## [Exercise description]
Up to and including the line that contains "of the cylinder.", repeat the entries below exactly from the first line on. Do not carry over any pictures.

(Beginning of Supplied information)

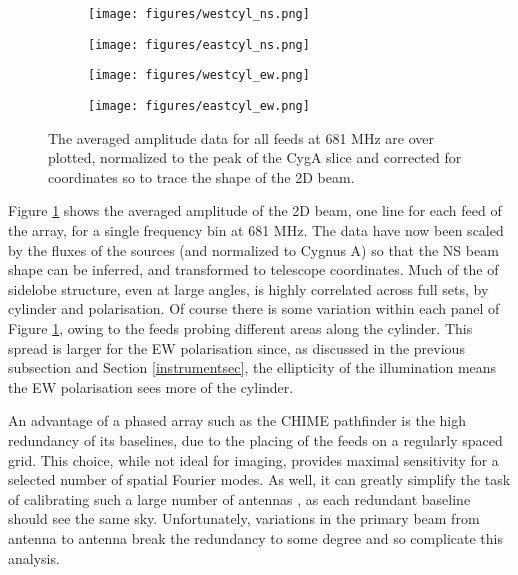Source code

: \begin{figure}[ht] %
	\centering
	\begin{subfigure}[b]{0.49\textwidth}
		\texttt{[image: figures/westcyl\_ns.png]}%
	\end{subfigure}
	\begin{subfigure}[b]{0.465\textwidth}
		\texttt{[image: figures/eastcyl\_ns.png]}%
	\end{subfigure}
	\begin{subfigure}[b]{0.49\textwidth}
		\texttt{[image: figures/westcyl\_ew.png]}%
	\end{subfigure}
	\begin{subfigure}[b]{0.46\textwidth}
		\texttt{[image: figures/eastcyl\_ew.png]}%
	\end{subfigure}
\caption{The averaged amplitude data for all feeds at 681 MHz are over plotted, normalized to the peak of the CygA slice and corrected for coordinates so to trace the shape of the 2D beam. }
\label{allfeeds}
\end{figure}

Figure \ref{allfeeds} shows the averaged amplitude of the 2D beam, one line for each feed of the array, for a single frequency bin at 681 MHz. The data have now been scaled by the fluxes of the sources (and normalized to Cygnus A) so that the NS beam shape can be inferred, and transformed to telescope coordinates. Much of the of sidelobe structure, even at large angles, is highly correlated across full sets, by cylinder and polarisation. Of course there is some variation within each panel of Figure \ref{allfeeds}, owing to the feeds probing different areas along the cylinder. This spread is larger for the EW polarisation since, as discussed in the previous subsection and Section \ref{instrumentsec}, the ellipticity of the illumination means the EW polarisation sees more of the cylinder.

An advantage of a phased array such as the CHIME pathfinder is the high redundancy of its baselines, due to the placing of the feeds on a regularly spaced grid. This choice, while not ideal for imaging, provides maximal sensitivity for a selected number of spatial Fourier modes. As well, it can greatly simplify the task of calibrating such a large number of antennas \citep{redundantbaselines}, as each redundant baseline should see the same sky. Unfortunately, variations in the primary beam from antenna to antenna break the redundancy to some degree and so complicate this analysis.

(End of Supplied information)

## [Result of this task]
Source code

: \begin{figure}[ht] %
	\centering
	\begin{subfigure}[b]{0.49\textwidth}
		\texttt{[image: figures/westcyl\_ns.png]}%
	\end{subfigure}
	\begin{subfigure}[b]{0.465\textwidth}
		\texttt{[image: figures/eastcyl\_ns.png]}%
	\end{subfigure}
	\begin{subfigure}[b]{0.49\textwidth}
		\texttt{[image: figures/westcyl\_ew.png]}%
	\end{subfigure}
	\begin{subfigure}[b]{0.46\textwidth}
		\texttt{[image: figures/eastcyl\_ew.png]}%
	\end{subfigure}
\caption{The averaged amplitude data for all feeds at 681 MHz are over plotted, normalized to the peak of the CygA slice and corrected for coordinates so to trace the shape of the 2D beam. }
\label{allfeeds}
\end{figure}

Figure \ref{allfeeds} shows the averaged amplitude of the 2D beam, one line for each feed of the array, for a single frequency bin at 681 MHz. The data have now been scaled by the fluxes of the sources (and normalized to Cygnus A) so that the NS beam shape can be inferred, and transformed to telescope coordinates. Much of the of sidelobe structure, even at large angles, is highly correlated across full sets, by cylinder and polarisation. Of course there is some variation within each panel of Figure \ref{allfeeds}, owing to the feeds probing different areas along the cylinder. This spread is larger for the EW polarisation since, as discussed in the previous subsection and Section \ref{instrumentsec}, the ellipticity of the illumination means the EW polarisation sees more of the cylinder.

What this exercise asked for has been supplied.